» **WORK REQUEST**
Copy the data below exactly, but not the pictures it contains.

*** Begin section ***

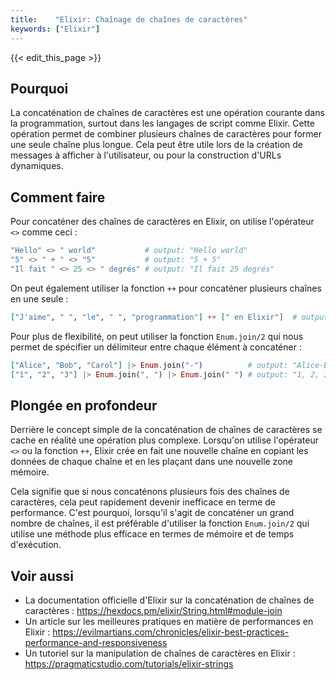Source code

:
 ```yaml
---
title:    "Elixir: Chaînage de chaînes de caractères"
keywords: ["Elixir"]
---
```


{{< edit_this_page >}}

## Pourquoi

La concaténation de chaînes de caractères est une opération courante dans la programmation, surtout dans les langages de script comme Elixir. Cette opération permet de combiner plusieurs chaînes de caractères pour former une seule chaîne plus longue. Cela peut être utile lors de la création de messages à afficher à l'utilisateur, ou pour la construction d'URLs dynamiques.

## Comment faire

Pour concaténer des chaînes de caractères en Elixir, on utilise l'opérateur `<>` comme ceci :

```elixir
"Hello" <> " world"           # output: "Hello world"
"5" <> " + " <> "5"           # output: "5 + 5"
"Il fait " <> 25 <> " degrés" # output: "Il fait 25 degrés"
```

On peut également utiliser la fonction `++` pour concaténer plusieurs chaînes en une seule :

```elixir
["J'aime", " ", "le", " ", "programmation"] ++ [" en Elixir"]  # output: "J'aime le programmation en Elixir"
```

Pour plus de flexibilité, on peut utiliser la fonction `Enum.join/2` qui nous permet de spécifier un délimiteur entre chaque élément à concaténer :

```elixir
["Alice", "Bob", "Carol"] |> Enum.join("-")          # output: "Alice-Bob-Carol"
["1", "2", "3"] |> Enum.join(", ") |> Enum.join(" ") # output: "1, 2, 3"
```

## Plongée en profondeur

Derrière le concept simple de la concaténation de chaînes de caractères se cache en réalité une opération plus complexe. Lorsqu'on utilise l'opérateur `<>` ou la fonction `++`, Elixir crée en fait une nouvelle chaîne en copiant les données de chaque chaîne et en les plaçant dans une nouvelle zone mémoire.

Cela signifie que si nous concaténons plusieurs fois des chaînes de caractères, cela peut rapidement devenir inefficace en terme de performance. C'est pourquoi, lorsqu'il s'agit de concaténer un grand nombre de chaînes, il est préférable d'utiliser la fonction `Enum.join/2` qui utilise une méthode plus efficace en termes de mémoire et de temps d'exécution.

## Voir aussi

- La documentation officielle d'Elixir sur la concaténation de chaînes de caractères : https://hexdocs.pm/elixir/String.html#module-join
- Un article sur les meilleures pratiques en matière de performances en Elixir : https://evilmartians.com/chronicles/elixir-best-practices-performance-and-responsiveness
- Un tutoriel sur la manipulation de chaînes de caractères en Elixir : https://pragmaticstudio.com/tutorials/elixir-strings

*** End section ***

» **EXERCISE OUTPUT**
Source code

:
 ```yaml
---
title:    "Elixir: Chaînage de chaînes de caractères"
keywords: ["Elixir"]
---
```


{{< edit_this_page >}}

## Pourquoi

La concaténation de chaînes de caractères est une opération courante dans la programmation, surtout dans les langages de script comme Elixir. Cette opération permet de combiner plusieurs chaînes de caractères pour former une seule chaîne plus longue. Cela peut être utile lors de la création de messages à afficher à l'utilisateur, ou pour la construction d'URLs dynamiques.

## Comment faire

Pour concaténer des chaînes de caractères en Elixir, on utilise l'opérateur `<>` comme ceci :

```elixir
"Hello" <> " world"           # output: "Hello world"
"5" <> " + " <> "5"           # output: "5 + 5"
"Il fait " <> 25 <> " degrés" # output: "Il fait 25 degrés"
```

On peut également utiliser la fonction `++` pour concaténer plusieurs chaînes en une seule :

```elixir
["J'aime", " ", "le", " ", "programmation"] ++ [" en Elixir"]  # output: "J'aime le programmation en Elixir"
```

Pour plus de flexibilité, on peut utiliser la fonction `Enum.join/2` qui nous permet de spécifier un délimiteur entre chaque élément à concaténer :

```elixir
["Alice", "Bob", "Carol"] |> Enum.join("-")          # output: "Alice-Bob-Carol"
["1", "2", "3"] |> Enum.join(", ") |> Enum.join(" ") # output: "1, 2, 3"
```

## Plongée en profondeur

Derrière le concept simple de la concaténation de chaînes de caractères se cache en réalité une opération plus complexe. Lorsqu'on utilise l'opérateur `<>` ou la fonction `++`, Elixir crée en fait une nouvelle chaîne en copiant les données de chaque chaîne et en les plaçant dans une nouvelle zone mémoire.

Cela signifie que si nous concaténons plusieurs fois des chaînes de caractères, cela peut rapidement devenir inefficace en terme de performance. C'est pourquoi, lorsqu'il s'agit de concaténer un grand nombre de chaînes, il est préférable d'utiliser la fonction `Enum.join/2` qui utilise une méthode plus efficace en termes de mémoire et de temps d'exécution.

## Voir aussi

- La documentation officielle d'Elixir sur la concaténation de chaînes de caractères : https://hexdocs.pm/elixir/String.html#module-join
- Un article sur les meilleures pratiques en matière de performances en Elixir : https://evilmartians.com/chronicles/elixir-best-practices-performance-and-responsiveness
- Un tutoriel sur la manipulation de chaînes de caractères en Elixir : https://pragmaticstudio.com/tutorials/elixir-strings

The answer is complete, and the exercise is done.